[Saved data entries]
◆ ◆ ◆
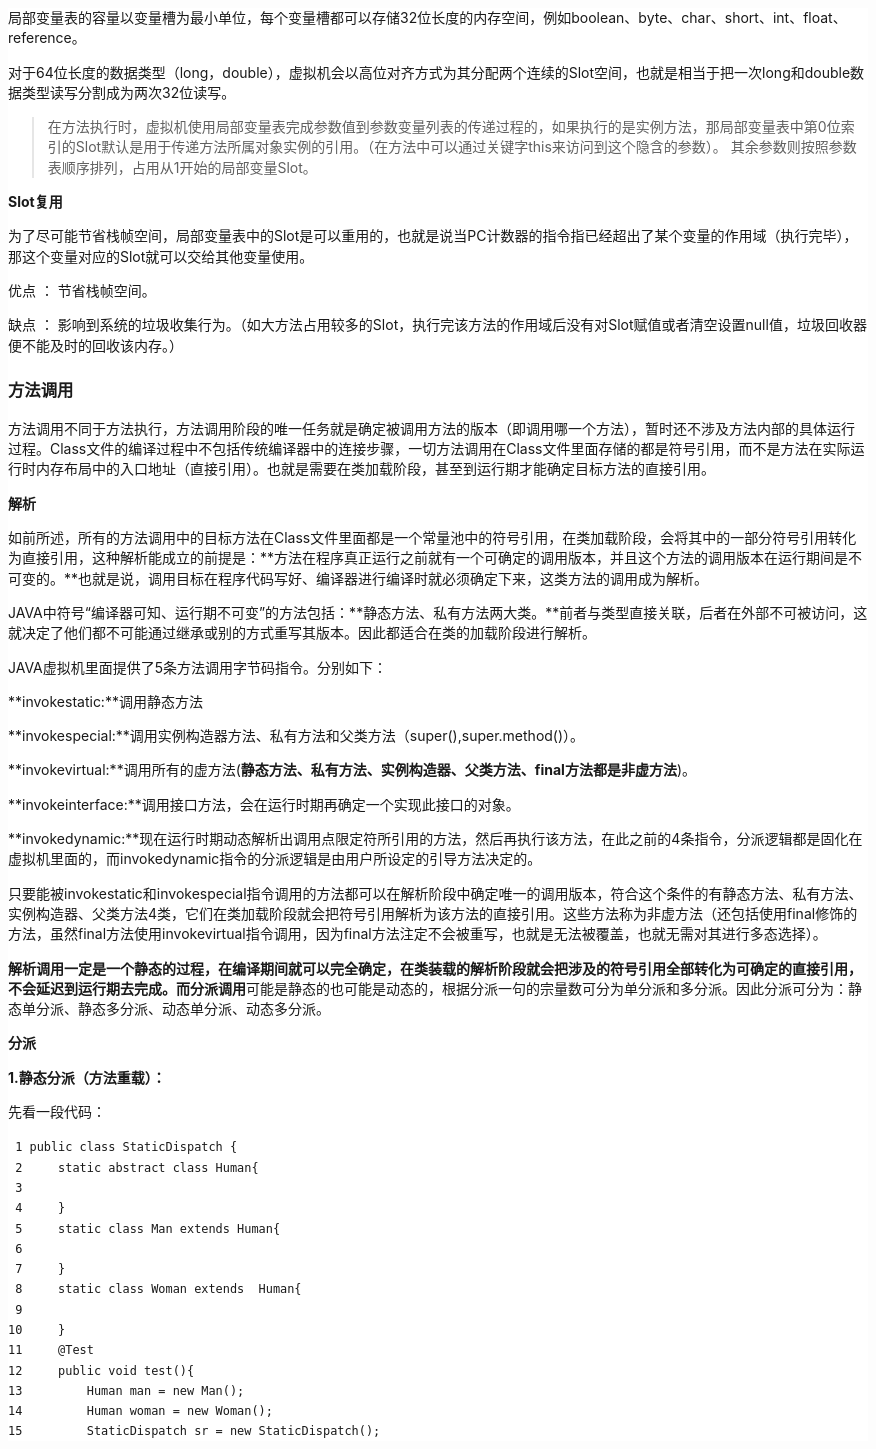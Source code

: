 局部变量表的容量以变量槽为最小单位，每个变量槽都可以存储32位长度的内存空间，例如boolean、byte、char、short、int、float、reference。

对于64位长度的数据类型（long，double），虚拟机会以高位对齐方式为其分配两个连续的Slot空间，也就是相当于把一次long和double数据类型读写分割成为两次32位读写。

> 在方法执行时，虚拟机使用局部变量表完成参数值到参数变量列表的传递过程的，如果执行的是实例方法，那局部变量表中第0位索引的Slot默认是用于传递方法所属对象实例的引用。（在方法中可以通过关键字this来访问到这个隐含的参数）。
  其余参数则按照参数表顺序排列，占用从1开始的局部变量Slot。
>
**Slot复用**

为了尽可能节省栈帧空间，局部变量表中的Slot是可以重用的，也就是说当PC计数器的指令指已经超出了某个变量的作用域（执行完毕），那这个变量对应的Slot就可以交给其他变量使用。

优点 ： 节省栈帧空间。

缺点 ： 影响到系统的垃圾收集行为。（如大方法占用较多的Slot，执行完该方法的作用域后没有对Slot赋值或者清空设置null值，垃圾回收器便不能及时的回收该内存。）

### 方法调用 
 方法调用不同于方法执行，方法调用阶段的唯一任务就是确定被调用方法的版本（即调用哪一个方法），暂时还不涉及方法内部的具体运行过程。Class文件的编译过程中不包括传统编译器中的连接步骤，一切方法调用在Class文件里面存储的都是符号引用，而不是方法在实际运行时内存布局中的入口地址（直接引用）。也就是需要在类加载阶段，甚至到运行期才能确定目标方法的直接引用。



**解析**

 如前所述，所有的方法调用中的目标方法在Class文件里面都是一个常量池中的符号引用，在类加载阶段，会将其中的一部分符号引用转化为直接引用，这种解析能成立的前提是：**方法在程序真正运行之前就有一个可确定的调用版本，并且这个方法的调用版本在运行期间是不可变的。**也就是说，调用目标在程序代码写好、编译器进行编译时就必须确定下来，这类方法的调用成为解析。

   JAVA中符号“编译器可知、运行期不可变”的方法包括：**静态方法、私有方法两大类。**前者与类型直接关联，后者在外部不可被访问，这就决定了他们都不可能通过继承或别的方式重写其版本。因此都适合在类的加载阶段进行解析。

   JAVA虚拟机里面提供了5条方法调用字节码指令。分别如下：

   **invokestatic:**调用静态方法

   **invokespecial:**调用实例构造器<init>方法、私有方法和父类方法（super(),super.method()）。

   **invokevirtual:**调用所有的虚方法(**静态方法、私有方法、实例构造器、父类方法、final方法都是非虚方法**)。

   **invokeinterface:**调用接口方法，会在运行时期再确定一个实现此接口的对象。

   **invokedynamic:**现在运行时期动态解析出调用点限定符所引用的方法，然后再执行该方法，在此之前的4条指令，分派逻辑都是固化在虚拟机里面的，而invokedynamic指令的分派逻辑是由用户所设定的引导方法决定的。

   只要能被invokestatic和invokespecial指令调用的方法都可以在解析阶段中确定唯一的调用版本，符合这个条件的有静态方法、私有方法、实例构造器、父类方法4类，它们在类加载阶段就会把符号引用解析为该方法的直接引用。这些方法称为非虚方法（还包括使用final修饰的方法，虽然final方法使用invokevirtual指令调用，因为final方法注定不会被重写，也就是无法被覆盖，也就无需对其进行多态选择）。

   **解析调用一定是一个静态的过程，在编译期间就可以完全确定，在类装载的解析阶段就会把涉及的符号引用全部转化为可确定的直接引用，不会延迟到运行期去完成。**而**分派调用**可能是静态的也可能是动态的，根据分派一句的宗量数可分为单分派和多分派。因此分派可分为：静态单分派、静态多分派、动态单分派、动态多分派。



 **分派**

**1.静态分派（方法重载）：**

   先看一段代码：

```
 1 public class StaticDispatch {
 2     static abstract class Human{
 3 
 4     }
 5     static class Man extends Human{
 6 
 7     }
 8     static class Woman extends  Human{
 9 
10     }
11     @Test
12     public void test(){
13         Human man = new Man();
14         Human woman = new Woman();
15         StaticDispatch sr = new StaticDispatch();
```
◆ ◆ ◆
- **YOUR GOAL**:
If a line in the data above holds the string "StaticDispatch", report that line.

- **TASK RESULT**:
 1 public class StaticDispatch {
15         StaticDispatch sr = new StaticDispatch();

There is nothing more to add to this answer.